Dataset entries
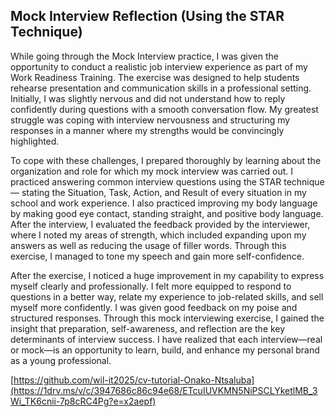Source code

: ## Mock Interview Reflection (Using the STAR Technique) 

While going through the Mock Interview practice, I was given the opportunity to conduct a realistic job interview experience as part of my Work Readiness Training. The exercise was designed to help students rehearse presentation and communication skills in a professional setting. Initially, I was slightly nervous and did not understand how to reply confidently during questions with a smooth conversation flow. My greatest struggle was coping with interview nervousness and structuring my responses in a manner where my strengths would be convincingly highlighted.

To cope with these challenges, I prepared thoroughly by learning about the organization and role for which my mock interview was carried out. I practiced answering common interview questions using the STAR technique — stating the Situation, Task, Action, and Result of every situation in my school and work experience. I also practiced improving my body language by making good eye contact, standing straight, and positive body language. After the interview, I evaluated the feedback provided by the interviewer, where I noted my areas of strength, which included expanding upon my answers as well as reducing the usage of filler words. Through this exercise, I managed to tone my speech and gain more self-confidence. 

After the exercise, I noticed a huge improvement in my capability to express myself clearly and professionally. I felt more equipped to respond to questions in a better way, relate my experience to job-related skills, and sell myself more confidently. I was given good feedback on my poise and structured responses. Through this mock interviewing exercise, I gained the insight that preparation, self-awareness, and reflection are the key determinants of interview success. I have realized that each interview—real or mock—is an opportunity to learn, build, and enhance my personal brand as a young professional.

[https://github.com/wil-it2025/cv-tutorial-Onako-Ntsaluba](https://1drv.ms/v/c/3947686c86c94e68/ETcuIUVKMN5NiPSCLYketlMB_3Wi_TK6cnii-7p8cRC4Pg?e=x2aepf)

Work task: Your answer must be an exact copy of the records, with no pictures in it.

Response to the task:
Source code

: ## Mock Interview Reflection (Using the STAR Technique) 

While going through the Mock Interview practice, I was given the opportunity to conduct a realistic job interview experience as part of my Work Readiness Training. The exercise was designed to help students rehearse presentation and communication skills in a professional setting. Initially, I was slightly nervous and did not understand how to reply confidently during questions with a smooth conversation flow. My greatest struggle was coping with interview nervousness and structuring my responses in a manner where my strengths would be convincingly highlighted.

To cope with these challenges, I prepared thoroughly by learning about the organization and role for which my mock interview was carried out. I practiced answering common interview questions using the STAR technique — stating the Situation, Task, Action, and Result of every situation in my school and work experience. I also practiced improving my body language by making good eye contact, standing straight, and positive body language. After the interview, I evaluated the feedback provided by the interviewer, where I noted my areas of strength, which included expanding upon my answers as well as reducing the usage of filler words. Through this exercise, I managed to tone my speech and gain more self-confidence. 

After the exercise, I noticed a huge improvement in my capability to express myself clearly and professionally. I felt more equipped to respond to questions in a better way, relate my experience to job-related skills, and sell myself more confidently. I was given good feedback on my poise and structured responses. Through this mock interviewing exercise, I gained the insight that preparation, self-awareness, and reflection are the key determinants of interview success. I have realized that each interview—real or mock—is an opportunity to learn, build, and enhance my personal brand as a young professional.

[https://github.com/wil-it2025/cv-tutorial-Onako-Ntsaluba](https://1drv.ms/v/c/3947686c86c94e68/ETcuIUVKMN5NiPSCLYketlMB_3Wi_TK6cnii-7p8cRC4Pg?e=x2aepf)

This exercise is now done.